Into Africa

It's always romantic and exciting to travel to a continent I've never been to before.  Even in the waiting area at the airport in Atlanta, whence Delta runs a direct flight to Johannesburg, there's a sense of already being partway there: overheard conversations in what must be Afrikaans; in some native African language; in English in an accent that's somehow clearly southern-hemisphere, but not Australian.  People of all the variety of races or ethnicities that  make up South Africa's population.  Blond boys and girls with ruddy-cheeked parents, who have clearly been on Caribbean beach vacations.   Black men who dress, and carry themselves, with a subtly different style from Americans; black African women whose style seems partly derived from traditional dress. Then, ten or so hours and several movies into a thirteen-and-half hour overnight transatlantic marathon flight, to raise the shade on the aircraft window to find oneself crossing the surf-line of the coast of Namibia far below, a few cottony bits of low cloud or fog clinging to the coastline as the sun beats down on them, demarcating the vivid blue of the Atlantic from the coppery sands of the Namibian desert, which displays under the clear blue sky of morning patterns of what look like darker sands and braided washes draining away, it seems, from the treacherousn and almost completely uninhabited Skeleton Coast. Desert summits that are like dark, stepped ziggurats.  Unclear whether the steps are due to sedimentary layering, or basaltic flows.  They remind in some ways of the dark volcanic summits west of Albuquerque, and in the Puerco river basin northwest of it, but the forms are distinct.  Further ranges in duns and reddish browns, flat expanses of sand.  Then an amazing circular formation that must be many miles in diameter, looking like a palisade of slab-like mountains, tilted in toward the center, surrounding a flat central plain.  Is it some kind of collapsed salt formation, like Utah's Upheaval Dome?

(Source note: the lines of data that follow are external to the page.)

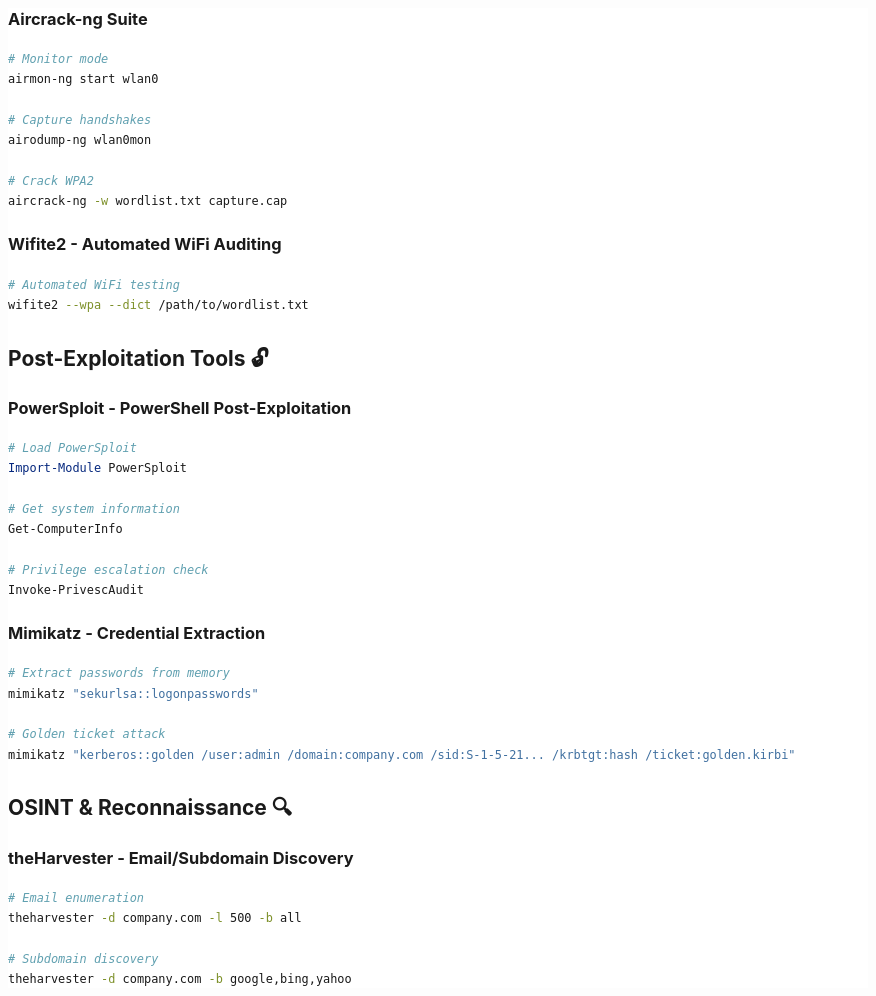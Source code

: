 ### **Aircrack-ng Suite**
```bash
# Monitor mode
airmon-ng start wlan0

# Capture handshakes
airodump-ng wlan0mon

# Crack WPA2
aircrack-ng -w wordlist.txt capture.cap
```

### **Wifite2 - Automated WiFi Auditing**
```bash
# Automated WiFi testing
wifite2 --wpa --dict /path/to/wordlist.txt
```

## Post-Exploitation Tools 🔓

### **PowerSploit - PowerShell Post-Exploitation**
```powershell
# Load PowerSploit
Import-Module PowerSploit

# Get system information
Get-ComputerInfo

# Privilege escalation check
Invoke-PrivescAudit
```

### **Mimikatz - Credential Extraction**
```bash
# Extract passwords from memory
mimikatz "sekurlsa::logonpasswords"

# Golden ticket attack
mimikatz "kerberos::golden /user:admin /domain:company.com /sid:S-1-5-21... /krbtgt:hash /ticket:golden.kirbi"
```

## OSINT & Reconnaissance 🔍

### **theHarvester - Email/Subdomain Discovery**
```bash
# Email enumeration
theharvester -d company.com -l 500 -b all

# Subdomain discovery
theharvester -d company.com -b google,bing,yahoo
```

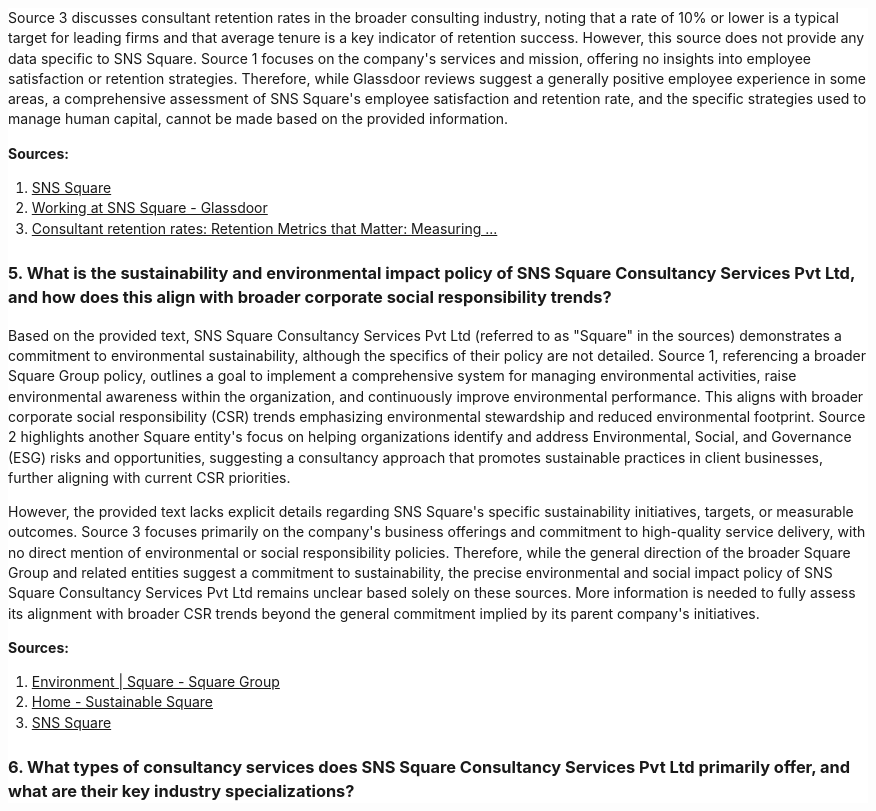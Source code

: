 Source 3 discusses consultant retention rates in the broader consulting industry, noting that a rate of 10% or lower is a typical target for leading firms and that average tenure is a key indicator of retention success. However, this source does not provide any data specific to SNS Square.  Source 1 focuses on the company's services and mission, offering no insights into employee satisfaction or retention strategies.  Therefore, while Glassdoor reviews suggest a generally positive employee experience in some areas,  a comprehensive assessment of SNS Square's employee satisfaction and retention rate, and the specific strategies used to manage human capital, cannot be made based on the provided information.

**Sources:**
1. [SNS Square](https://www.snssquare.com/)
2. [Working at SNS Square - Glassdoor](https://www.glassdoor.com/Overview/Working-at-SNS-Square-EI_IE8691266.11,21.htm)
3. [Consultant retention rates: Retention Metrics that Matter: Measuring ...](https://fastercapital.com/content/Consultant-retention-rates--Retention-Metrics-that-Matter--Measuring-Consultant-Satisfaction.html)


### 5. What is the sustainability and environmental impact policy of SNS Square Consultancy Services Pvt Ltd, and how does this align with broader corporate social responsibility trends?

Based on the provided text, SNS Square Consultancy Services Pvt Ltd (referred to as "Square" in the sources) demonstrates a commitment to environmental sustainability, although the specifics of their policy are not detailed.  Source 1, referencing a broader Square Group policy, outlines a goal to implement a comprehensive system for managing environmental activities, raise environmental awareness within the organization, and continuously improve environmental performance. This aligns with broader corporate social responsibility (CSR) trends emphasizing environmental stewardship and reduced environmental footprint.  Source 2 highlights another Square entity's focus on helping organizations identify and address Environmental, Social, and Governance (ESG) risks and opportunities, suggesting a consultancy approach that promotes sustainable practices in client businesses, further aligning with current CSR priorities.

However, the provided text lacks explicit details regarding SNS Square's specific sustainability initiatives, targets, or measurable outcomes.  Source 3 focuses primarily on the company's business offerings and commitment to high-quality service delivery, with no direct mention of environmental or social responsibility policies.  Therefore, while the general direction of the broader Square Group and related entities suggest a commitment to sustainability, the precise environmental and social impact policy of SNS Square Consultancy Services Pvt Ltd remains unclear based solely on these sources.  More information is needed to fully assess its alignment with broader CSR trends beyond the general commitment implied by its parent company's initiatives.

**Sources:**
1. [Environment | Square - Square Group](https://squaregroup.com/responsibility/environmental-responsibility/)
2. [Home - Sustainable Square](https://sustainablesquare.com/)
3. [SNS Square](https://www.snssquare.com/)


### 6. What types of consultancy services does SNS Square Consultancy Services Pvt Ltd primarily offer, and what are their key industry specializations?
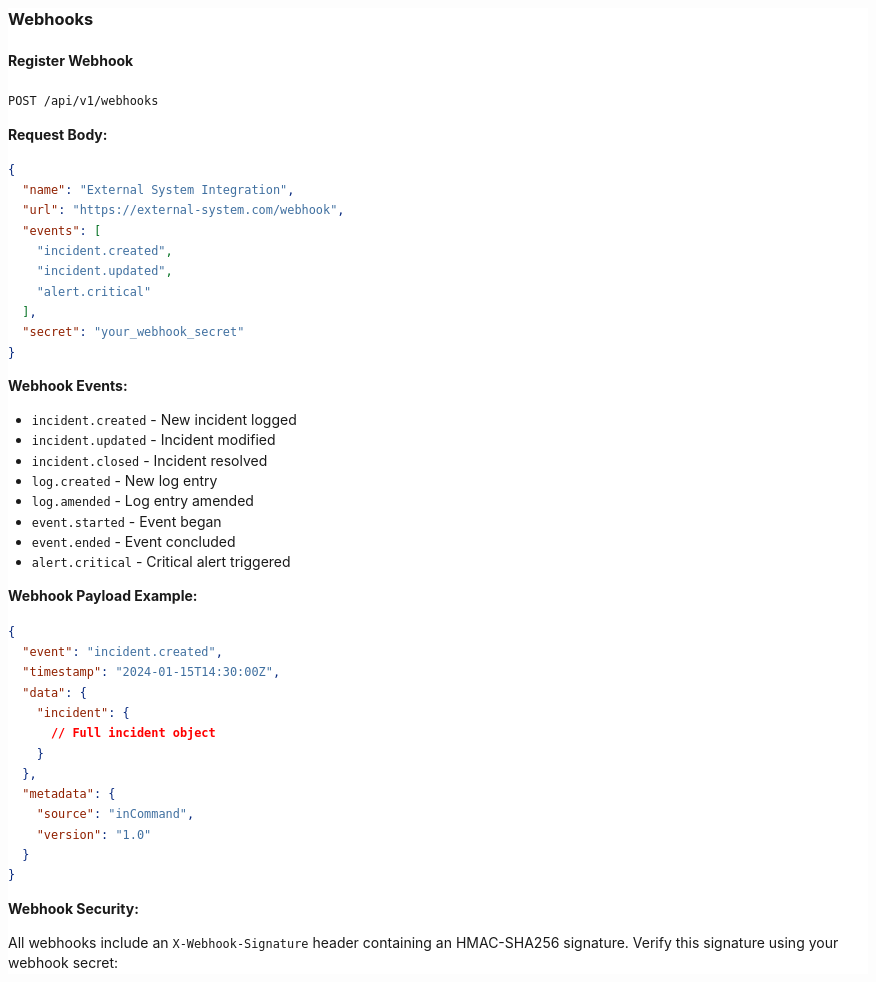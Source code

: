 
### Webhooks

#### Register Webhook

```http
POST /api/v1/webhooks
```

**Request Body:**

```json
{
  "name": "External System Integration",
  "url": "https://external-system.com/webhook",
  "events": [
    "incident.created",
    "incident.updated",
    "alert.critical"
  ],
  "secret": "your_webhook_secret"
}
```

**Webhook Events:**
- `incident.created` - New incident logged
- `incident.updated` - Incident modified
- `incident.closed` - Incident resolved
- `log.created` - New log entry
- `log.amended` - Log entry amended
- `event.started` - Event began
- `event.ended` - Event concluded
- `alert.critical` - Critical alert triggered

**Webhook Payload Example:**

```json
{
  "event": "incident.created",
  "timestamp": "2024-01-15T14:30:00Z",
  "data": {
    "incident": {
      // Full incident object
    }
  },
  "metadata": {
    "source": "inCommand",
    "version": "1.0"
  }
}
```

**Webhook Security:**

All webhooks include an `X-Webhook-Signature` header containing an HMAC-SHA256 signature. Verify this signature using your webhook secret:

The landscape gets less dramatic, reddish dirt sparsely and then less sparsely covered with a green scrub, and a few widely spaced roads show up, first dirt, then even a paved road and a few scattered houses and ranches as we pass northwest of Windhoek, probably just out of sight in a valley beyond a reservoir.  Greener, hillier, but still scrubby as we pass over the border with Botswana, across Botswana just south of the Kalahari, finally sighting the Notwane river far below and then the capital Gaborone, mainly industrial and transport buildings and yards on our side of the airplane, also the large lake created by Gaborone dam.   Not far beyond the river, we cross the border into South Africa.

Descending into Johannesburg, the great township of Soweto just out of sight to the south, or hidden by the scattered clouds, we see mainly nondescript suburbs, a huge football stadium, then as we descend further what could pass for modest suburbs of say, Phoenix, golf courses and parks, fairly comfortable and new-looking neighborhoods, open fields, looking fairly moist and green, traffic on expressways then a wedge of bright African colors, especially blue, that I realize with a jolt is a small collection of painted corrugated iron shacks, here and then gone as the enormous jet touches down, finally, at Oliver Tambo International Airport.

Stiglitz likes South African infrastructure investment plans

Since I'm in South Africa this month as a Fellow of the Stellenbosch Institute for Advanced Study (about which more later), I came across this interesting article from a main South African paper, Business Day, about Joseph Stiglitz' involvement in South African economic issues.  According to the article he "voiced strong support for the government’s R840bn infrastructure programme, which he said could create a "virtuous circle" of investment and growth and set SA on the path to a more productive and equal society."  (Link added.) 840 billion rand is 108 billion US dollars at today's rate.  That is roughly 25% of South African nominal GDP as forecast for 2012, but this article, also in Business Day, refers to it as a 20-year rolling program, in which case it is on the order of 1% of GDP annually, depending on the spending profile, future GDP growth, and how the total nominal value of R850bn in planned spending is calculated.  Also interesting is the plan to finance it with mandatory retirement plan savings; while there are probably further details, it sounds on the face of it similar to a social-security type plan.  However it lacks, one suspects, the (rather inappropriate, in my view) feature of US social security as currently (but rather recently, in historic terms) formulated, of being officially described as a trust fund invested entirely in central government securities.  From the second Business Day article cited above:

In the final session of the conference, business leader Bobby Godsell and Zwelinzima Vavi, general secretary of the Congress of South African Trade Unions, both made guarded commitments to this. Mr Godsell said a society-wide discussion was needed on the concept of "a reasonable return" for investment, while Mr Vavi said he backed plans to introduce mandatory savings for all employees.

This sounds like how it should be done.

I have picked up a widespread sense that there is a lot of corruption and siphoning off of funds in the awarding and performance of goverment contracts in South Africa.  Obviously a big infrastructure programme provides big opportunities for more of this, which can of course be damaging economically and perhaps even more, politically; I suspect, and certainly hope, Stiglitz has factored in this aspect of the South African scene, and still thinks the plan worthwhile but it would be interesting to see it addressed directly as it is certainly not a minor issue.